音楽、文学、絵画、スポーツ、シェパード等々についての雑記帖。

コルトー著 ショパン

2014年07月17日 | 音楽
コルトーの「ショパン」(河上徹太郎訳)を再読した。

聞くところによるとこの本は絶版だそうだ。

決して読みやすい本ではない。コルトーの文章が修辞過多の気味があるところへもってきて、河上さんの日本語が例によってざらざらした手触りで、ちっとも読み進まない。

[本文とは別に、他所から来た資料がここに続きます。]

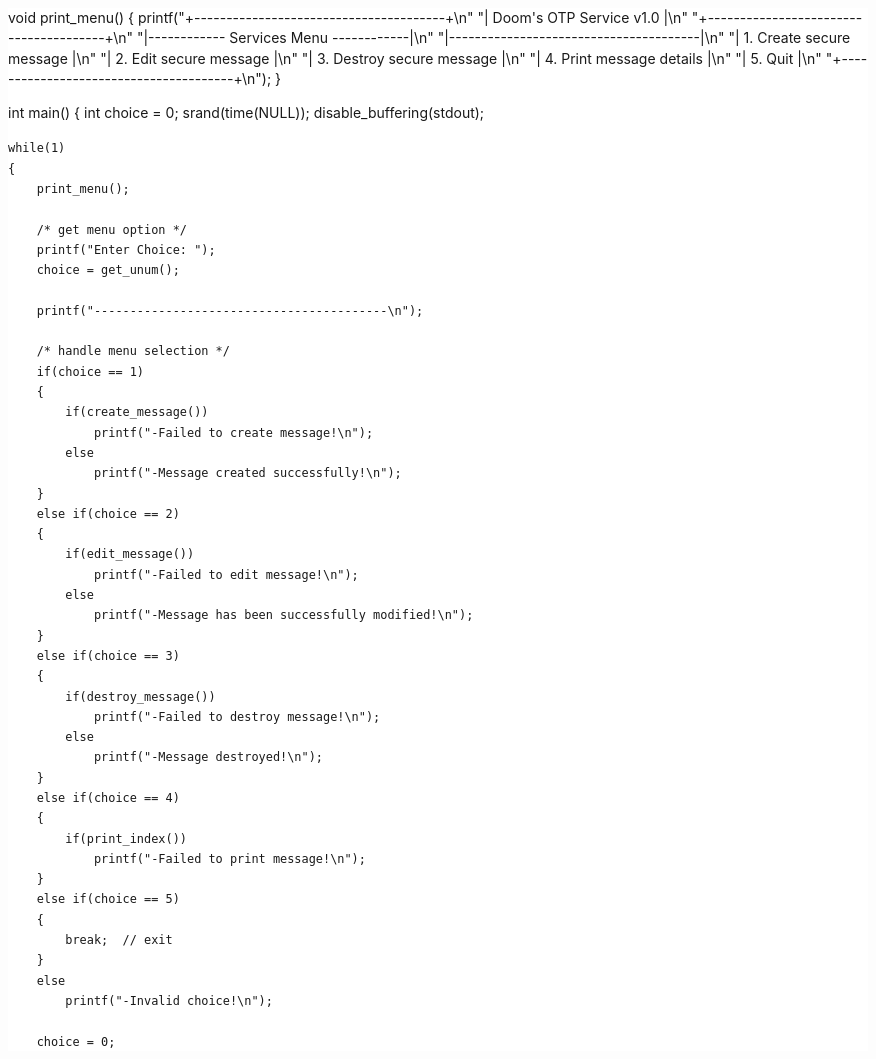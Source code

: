 void print_menu()
{
    printf("+---------------------------------------+\n"
           "|        Doom's OTP Service v1.0        |\n"
           "+---------------------------------------+\n"
           "|------------ Services Menu ------------|\n"
           "|---------------------------------------|\n"
           "| 1. Create secure message              |\n"
           "| 2. Edit secure message                |\n"
           "| 3. Destroy secure message             |\n"
           "| 4. Print message details              |\n"
           "| 5. Quit                               |\n"
           "+---------------------------------------+\n");
}

int main()
{
    int choice = 0;
    srand(time(NULL));
    disable_buffering(stdout);

    while(1)
    {
        print_menu();

        /* get menu option */
        printf("Enter Choice: ");
        choice = get_unum();

        printf("-----------------------------------------\n");

        /* handle menu selection */
        if(choice == 1)
        {
            if(create_message())
                printf("-Failed to create message!\n");
            else
                printf("-Message created successfully!\n");
        }
        else if(choice == 2)
        {
            if(edit_message())
                printf("-Failed to edit message!\n");
            else
                printf("-Message has been successfully modified!\n");
        }
        else if(choice == 3)
        {
            if(destroy_message())
                printf("-Failed to destroy message!\n");
            else
                printf("-Message destroyed!\n");
        }
        else if(choice == 4)
        {
            if(print_index())
                printf("-Failed to print message!\n");
        }
        else if(choice == 5)
        {
            break;  // exit
        }
        else
            printf("-Invalid choice!\n");

        choice = 0;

河上さんと小林秀雄さんの対談で、小林さんが「いつまでも文章がへたくそだと思ったのは河上だけだよ」と語る場面があって、なかなか味がある。そうか、誰からも認められる悪文だったのだな、と変な感心の仕方をする。

コルトーの本についてひとことだけ言っておこう。

彼はショパンを論じるに当たり、まずショパンの手について考察する。手の石膏像が残されているのだが、それを様々に語りながらショパン自身の演奏を想い起こそうと力を傾ける。こんな語り口はピアノを実際に演奏している人でなければできないと思わせる。

内容について書く必要はあるまい。興味のある人は読めば良い、それだけだ。